Books

Books : reviews

Timothy Spurgin.
The English Novel.
Great Courses. 2006

rating : 3.5 : worth reading
review : 10 January 2025

This is the course guidebook that accompanies the 24 lecture “Great Course” of the same name. It is essentially an abbreviated transcript of each lecture, some essential reading, and some questions to consider. (I watched the lectures, which is what I am reviewing here, and am using the book simply as an aide-memoire.)

Spurgin starts off by defining what makes a novel an English one, as opposed to say, a French one. In particular, they have a comedic plot (he never explains what this technical term means: not specifically funny as such, but rather having a happy ending, usually a marriage, as opposed to a tragic one, typically a death).
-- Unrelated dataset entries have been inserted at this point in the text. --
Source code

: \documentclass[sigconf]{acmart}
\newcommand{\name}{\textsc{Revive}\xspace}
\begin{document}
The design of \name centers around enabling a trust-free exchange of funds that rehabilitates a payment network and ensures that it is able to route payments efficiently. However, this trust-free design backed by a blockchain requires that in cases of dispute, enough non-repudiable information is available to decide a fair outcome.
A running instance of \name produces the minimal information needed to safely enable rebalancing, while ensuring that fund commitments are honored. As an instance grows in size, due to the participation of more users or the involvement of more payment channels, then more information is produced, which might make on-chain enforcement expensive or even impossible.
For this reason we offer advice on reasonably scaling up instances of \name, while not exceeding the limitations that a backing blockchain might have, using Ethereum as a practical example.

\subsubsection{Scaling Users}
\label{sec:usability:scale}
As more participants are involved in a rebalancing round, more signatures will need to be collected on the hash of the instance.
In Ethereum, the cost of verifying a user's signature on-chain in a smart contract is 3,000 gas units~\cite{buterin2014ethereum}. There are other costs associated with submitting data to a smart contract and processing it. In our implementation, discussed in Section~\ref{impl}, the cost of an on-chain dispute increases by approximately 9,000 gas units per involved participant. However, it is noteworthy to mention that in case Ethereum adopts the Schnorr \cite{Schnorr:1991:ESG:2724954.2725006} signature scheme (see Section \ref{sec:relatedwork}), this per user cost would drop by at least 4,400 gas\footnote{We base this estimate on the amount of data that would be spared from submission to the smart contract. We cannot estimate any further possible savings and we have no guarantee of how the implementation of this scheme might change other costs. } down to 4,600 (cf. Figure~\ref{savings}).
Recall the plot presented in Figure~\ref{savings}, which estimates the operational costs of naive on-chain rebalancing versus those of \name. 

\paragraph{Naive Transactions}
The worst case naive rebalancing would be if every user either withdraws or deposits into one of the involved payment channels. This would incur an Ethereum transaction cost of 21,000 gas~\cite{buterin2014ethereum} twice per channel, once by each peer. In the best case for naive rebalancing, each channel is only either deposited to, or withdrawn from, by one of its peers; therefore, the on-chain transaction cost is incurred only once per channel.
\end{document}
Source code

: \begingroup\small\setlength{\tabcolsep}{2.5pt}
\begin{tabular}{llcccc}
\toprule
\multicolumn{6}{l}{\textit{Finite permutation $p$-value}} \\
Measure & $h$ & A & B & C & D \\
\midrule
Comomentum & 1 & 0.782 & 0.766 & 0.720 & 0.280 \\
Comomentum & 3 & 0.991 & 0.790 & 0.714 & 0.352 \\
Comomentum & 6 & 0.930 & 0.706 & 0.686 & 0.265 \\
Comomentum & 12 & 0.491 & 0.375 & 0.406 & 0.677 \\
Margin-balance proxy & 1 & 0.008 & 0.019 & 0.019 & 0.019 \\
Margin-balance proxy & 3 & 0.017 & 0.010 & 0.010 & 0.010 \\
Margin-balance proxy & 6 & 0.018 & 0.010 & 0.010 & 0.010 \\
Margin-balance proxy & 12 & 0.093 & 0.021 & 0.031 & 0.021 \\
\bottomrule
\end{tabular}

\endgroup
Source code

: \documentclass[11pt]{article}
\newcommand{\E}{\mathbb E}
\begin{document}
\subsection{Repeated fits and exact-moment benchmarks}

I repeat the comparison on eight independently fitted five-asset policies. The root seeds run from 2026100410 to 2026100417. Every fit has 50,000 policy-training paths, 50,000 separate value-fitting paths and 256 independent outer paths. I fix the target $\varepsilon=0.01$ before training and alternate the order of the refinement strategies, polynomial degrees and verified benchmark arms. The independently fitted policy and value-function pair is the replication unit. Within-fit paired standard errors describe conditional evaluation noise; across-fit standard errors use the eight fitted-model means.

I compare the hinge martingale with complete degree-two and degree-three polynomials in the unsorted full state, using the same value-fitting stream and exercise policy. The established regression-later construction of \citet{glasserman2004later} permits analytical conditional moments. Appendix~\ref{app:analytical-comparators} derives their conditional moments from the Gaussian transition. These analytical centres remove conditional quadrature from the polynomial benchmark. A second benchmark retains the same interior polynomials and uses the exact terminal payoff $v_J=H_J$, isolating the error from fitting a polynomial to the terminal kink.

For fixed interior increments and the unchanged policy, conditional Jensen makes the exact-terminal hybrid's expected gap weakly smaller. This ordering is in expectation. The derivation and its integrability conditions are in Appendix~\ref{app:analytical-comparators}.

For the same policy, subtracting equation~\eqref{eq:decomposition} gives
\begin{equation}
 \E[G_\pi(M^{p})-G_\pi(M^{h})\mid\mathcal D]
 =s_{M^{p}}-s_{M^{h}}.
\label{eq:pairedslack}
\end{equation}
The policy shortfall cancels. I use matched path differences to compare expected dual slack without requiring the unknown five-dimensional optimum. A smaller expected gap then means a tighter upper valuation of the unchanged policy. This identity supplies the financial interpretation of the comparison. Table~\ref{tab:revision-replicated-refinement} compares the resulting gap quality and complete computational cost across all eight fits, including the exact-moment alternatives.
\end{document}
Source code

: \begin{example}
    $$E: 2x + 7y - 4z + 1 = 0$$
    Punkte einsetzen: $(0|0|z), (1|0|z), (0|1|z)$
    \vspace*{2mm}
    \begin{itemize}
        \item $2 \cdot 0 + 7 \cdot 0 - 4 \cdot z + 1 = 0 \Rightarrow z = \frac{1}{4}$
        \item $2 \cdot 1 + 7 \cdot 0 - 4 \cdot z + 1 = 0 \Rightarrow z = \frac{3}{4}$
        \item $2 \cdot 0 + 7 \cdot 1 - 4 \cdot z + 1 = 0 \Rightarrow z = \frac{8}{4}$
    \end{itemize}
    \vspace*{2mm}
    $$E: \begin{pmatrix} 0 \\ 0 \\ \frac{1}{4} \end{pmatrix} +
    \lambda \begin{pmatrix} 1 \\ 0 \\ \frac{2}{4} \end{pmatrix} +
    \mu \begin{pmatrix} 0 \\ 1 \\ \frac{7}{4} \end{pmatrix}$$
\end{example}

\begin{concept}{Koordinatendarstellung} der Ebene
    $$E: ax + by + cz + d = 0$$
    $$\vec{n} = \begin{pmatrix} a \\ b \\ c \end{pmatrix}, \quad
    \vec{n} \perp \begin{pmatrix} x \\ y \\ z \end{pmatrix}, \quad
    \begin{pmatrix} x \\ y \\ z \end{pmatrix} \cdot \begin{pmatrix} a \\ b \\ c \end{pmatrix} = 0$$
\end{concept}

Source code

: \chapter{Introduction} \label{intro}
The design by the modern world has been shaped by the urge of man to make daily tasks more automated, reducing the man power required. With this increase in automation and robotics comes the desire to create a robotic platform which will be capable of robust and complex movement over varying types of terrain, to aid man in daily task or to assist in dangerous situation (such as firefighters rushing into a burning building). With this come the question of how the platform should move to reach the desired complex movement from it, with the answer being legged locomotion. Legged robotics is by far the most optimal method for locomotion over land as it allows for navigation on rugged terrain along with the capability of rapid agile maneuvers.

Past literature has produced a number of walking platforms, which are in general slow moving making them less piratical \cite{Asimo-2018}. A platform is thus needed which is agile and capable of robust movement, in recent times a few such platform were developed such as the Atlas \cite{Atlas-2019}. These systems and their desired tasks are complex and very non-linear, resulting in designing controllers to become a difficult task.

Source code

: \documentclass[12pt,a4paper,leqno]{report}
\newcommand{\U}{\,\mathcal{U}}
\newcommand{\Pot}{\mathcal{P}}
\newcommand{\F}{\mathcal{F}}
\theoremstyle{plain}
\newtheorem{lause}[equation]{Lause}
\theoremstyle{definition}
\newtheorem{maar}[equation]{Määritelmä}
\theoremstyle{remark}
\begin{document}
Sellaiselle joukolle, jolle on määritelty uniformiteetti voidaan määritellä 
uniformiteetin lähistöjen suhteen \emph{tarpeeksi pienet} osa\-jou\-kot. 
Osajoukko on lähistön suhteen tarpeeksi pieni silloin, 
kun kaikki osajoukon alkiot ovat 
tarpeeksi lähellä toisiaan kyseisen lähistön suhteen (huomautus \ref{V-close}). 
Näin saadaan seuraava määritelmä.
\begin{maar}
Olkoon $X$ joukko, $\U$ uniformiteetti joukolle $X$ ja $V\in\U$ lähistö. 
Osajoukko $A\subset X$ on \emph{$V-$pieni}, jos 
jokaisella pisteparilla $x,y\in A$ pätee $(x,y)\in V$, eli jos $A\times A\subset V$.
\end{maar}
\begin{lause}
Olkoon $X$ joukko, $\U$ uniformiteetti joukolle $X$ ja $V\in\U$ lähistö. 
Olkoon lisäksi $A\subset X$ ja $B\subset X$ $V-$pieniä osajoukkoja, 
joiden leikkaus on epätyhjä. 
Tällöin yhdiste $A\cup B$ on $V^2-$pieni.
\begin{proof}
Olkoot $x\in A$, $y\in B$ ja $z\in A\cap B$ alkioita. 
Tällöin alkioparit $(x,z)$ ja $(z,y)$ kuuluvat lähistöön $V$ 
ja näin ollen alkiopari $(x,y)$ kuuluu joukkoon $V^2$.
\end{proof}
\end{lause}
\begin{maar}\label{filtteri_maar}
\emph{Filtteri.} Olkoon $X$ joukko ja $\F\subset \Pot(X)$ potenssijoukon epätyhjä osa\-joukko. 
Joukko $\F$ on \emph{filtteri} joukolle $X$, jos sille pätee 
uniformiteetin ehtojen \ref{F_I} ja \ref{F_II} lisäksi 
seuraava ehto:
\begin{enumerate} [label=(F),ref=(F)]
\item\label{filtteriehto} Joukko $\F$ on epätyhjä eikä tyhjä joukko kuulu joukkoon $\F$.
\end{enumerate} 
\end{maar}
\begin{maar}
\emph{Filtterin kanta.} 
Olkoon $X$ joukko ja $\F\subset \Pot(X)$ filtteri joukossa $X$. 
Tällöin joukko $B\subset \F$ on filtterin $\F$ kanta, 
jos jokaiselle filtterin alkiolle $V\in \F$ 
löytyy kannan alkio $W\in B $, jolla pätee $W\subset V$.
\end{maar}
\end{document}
He then takes an historical route from the early novels of the 18th Century, up to the 1920s, showing the development of the novel, and, along the way, how soon it diverges from happy endings, or even ‘endings’ at all.

One striking development is the move from writing novels popular with the masses, to writing novels mostly of interest to other writers. However, given that the popular novels are dissected as being carefully constructed and written, there seems to be no reason why great novels of today couldn’t also be popular, rather than, dare I say it, pretentious.

Another thing I found fascinating, on a more personal level, is that whenever Spurgin starts talking about the obvious questions to ask of a particular plot, they are never the questions I’m asking: he’s asking about the inner lives of the characters; I’m asking about the world building. So, there is a lot of material here I found interesting, but nothing made me want to read any of the books he was talking about (except Jane Austen, obviously, and I’ve already read all of her).